Successfully resurrected, Calculon returns to Hollywood to resume his role on All My Circuits, but he is rejected by the network president as "hammy" and "old-fashioned". Calculon receives another blow when he views the televised ceremony in which his star is removed from Hollywood's Walk of Fame and replaced with a second star for Robert Wagner's head. Undaunted, Calculon sees these setbacks as "an opportunity to prove anew" that he "is the greatest actor to ever trod the boards!" Starting at the bottom, he performs "HAL 9000", a one-man play that he had written years earlier; the play is unanimously panned by the critics. Stunned and crushed, he realizes that he is not the great actor he thought himself to be. Fry suggests that Calculon perform his trademark "dramatic pause" to cheer himself up, but Calculon vows never to pause again.

As Calculon prepares to begin his journey through life as a non-actor, he solemnly laments his former delusions, moving Leela to tears. She suddenly realizes that Calculon is being sincere for the first time ever. She explains that if he could channel real emotions into his acting and leave out the hamming, he could be "great". She convinces him to audition for a bit part on All My Circuits.

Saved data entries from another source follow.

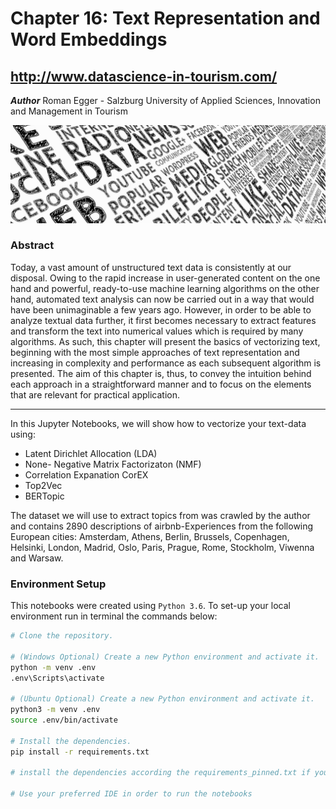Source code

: # Chapter 16: Text Representation and Word Embeddings
## http://www.datascience-in-tourism.com/

***Author***
Roman Egger - Salzburg University of Applied Sciences, Innovation and Management in Tourism

![text.png](https://github.com/DataScience-in-Tourism/Chapter-16-Text-Representation-and-Word-Embeddings/blob/main/text.png)

### Abstract

Today, a vast amount of unstructured text data is consistently at our disposal. Owing to the rapid increase in user-generated content on the one hand and powerful, ready-to-use machine learning algorithms on the other hand, automated text analysis can now be carried out in a way that would have been unimaginable a few years ago. However, in order to be able to analyze textual data further, it first becomes necessary to extract features and transform the text into numerical values which is required by many algorithms. As such, this chapter will present the basics of vectorizing text, beginning with the most simple approaches of text representation and increasing in complexity and performance as each subsequent algorithm is presented. The aim of this chapter is, thus, to convey the intuition behind each approach in a straightforward manner and to focus on the elements that are relevant for practical application.

-----------------------

In this Jupyter Notebooks, we will show how to vectorize your text-data using: 
* Latent Dirichlet Allocation (LDA)
* None- Negative Matrix Factorizaton (NMF) 
* Correlation Expanation CorEX
* Top2Vec
* BERTopic

The dataset we will use to extract topics from was crawled by the author and contains 2890 descriptions of airbnb-Experiences from the following European cities: Amsterdam, Athens, Berlin, Brussels, Copenhagen, Helsinki, London, Madrid, Oslo, Paris, Prague, Rome, Stockholm, Viwenna and Warsaw.

### Environment Setup

This notebooks were created using `Python 3.6`.  To set-up your local environment run in terminal the commands below:

```bash
# Clone the repository.

# (Windows Optional) Create a new Python environment and activate it.
python -m venv .env
.env\Scripts\activate

# (Ubuntu Optional) Create a new Python environment and activate it.
python3 -m venv .env
source .env/bin/activate

# Install the dependencies.
pip install -r requirements.txt

# install the dependencies according the requirements_pinned.txt if you want to us the same library versions

# Use your preferred IDE in order to run the notebooks
```
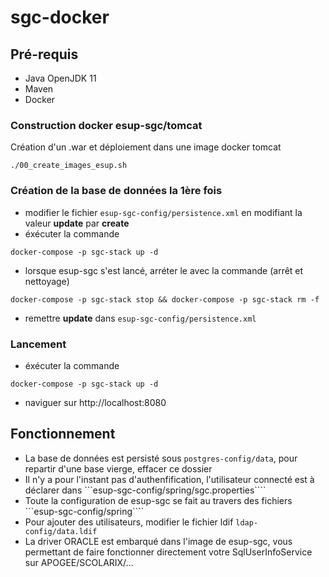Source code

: # sgc-docker

## Pré-requis
* Java OpenJDK 11
* Maven
* Docker

### Construction docker esup-sgc/tomcat

Création d'un .war et déploiement dans une image docker tomcat
 ```
 ./00_create_images_esup.sh
 ```

 ### Création de la base de données la 1ère fois
 * modifier le fichier ```esup-sgc-config/persistence.xml``` en modifiant la valeur __update__ par __create__
 * éxécuter la commande
 ```
docker-compose -p sgc-stack up -d
 ```
 * lorsque esup-sgc s'est lancé, arréter le avec la commande (arrêt et nettoyage)
 ```
 docker-compose -p sgc-stack stop && docker-compose -p sgc-stack rm -f
 ```
 * remettre __update__ dans ```esup-sgc-config/persistence.xml```

### Lancement
 * éxécuter la commande
 ```
docker-compose -p sgc-stack up -d
 ```
 * naviguer sur http://localhost:8080 


## Fonctionnement

 * La base de données est persisté sous ```postgres-config/data```, pour repartir d'une base vierge, effacer ce dossier
 * Il n'y a pour l'instant pas d'authenfification, l'utilisateur connecté est à déclarer dans ```esup-sgc-config/spring/sgc.properties````
 * Toute la configuration de esup-sgc se fait au travers des fichiers ```esup-sgc-config/spring````
 * Pour ajouter des utilisateurs, modifier le fichier ldif ```ldap-config/data.ldif```
 * La driver ORACLE est embarqué dans l'image de esup-sgc, vous permettant de faire fonctionner directement votre SqlUserInfoService sur APOGEE/SCOLARIX/... 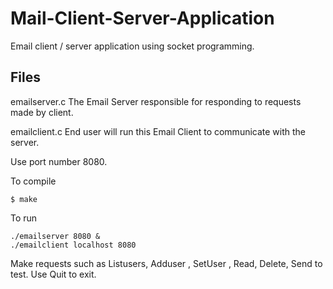 # Mail-Client-Server-Application
Email client / server application using socket programming.

## Files
emailserver.c
The Email Server responsible for responding to requests made by client.

emailclient.c
End user will run this Email Client to communicate with the server.

Use port number 8080.

To compile
```
$ make
```

To run
```
./emailserver 8080 &
./emailclient localhost 8080
```

Make requests such as Listusers, Adduser <userid>, SetUser <userid>, Read, Delete, Send <userid> to test.
Use Quit to exit.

Calculon goes to an audition in disguise and finds that he is to portray "Calculon, back from his kidnapping ordeal." The casting team, noting this auditionee's "old, past-your-prime" air, hires him on the spot.

On the set, Calculon returns to his old ways, forgetting the humility he had so recently learned. The script calls for him to whine about how pathetic he is and commit suicide by hanging himself with a rope from the ceiling. Instead, he hams it up, ruining the scene. Leela verbally beats him back into submission, and in the second take Calculon deeply moves everyone on the set, even the network president. Calculon reveals his identity and is prevailed upon to take a bow. He inadvertently pulls on the rope that is still hanging from the ceiling, and equipment begins crashing to the floor, crushing Calculon to death.

"On the basis of one performance that almost no one saw," Calculon is posthumously re-awarded a star on the Walk of Fame. Back in Robot Hell, the Robot Devil's torments are just beginning as Calculon resumes annoying him.

==Reception==
Zack Handlen of The A.V. Club gave this episode an A−. Max Nicholson of IGN gave the episode a 7.8/10 "Good" rating, saying "This week's Futurama bid a (second) fond farewell to Calculon, with pretty consistent laughs throughout".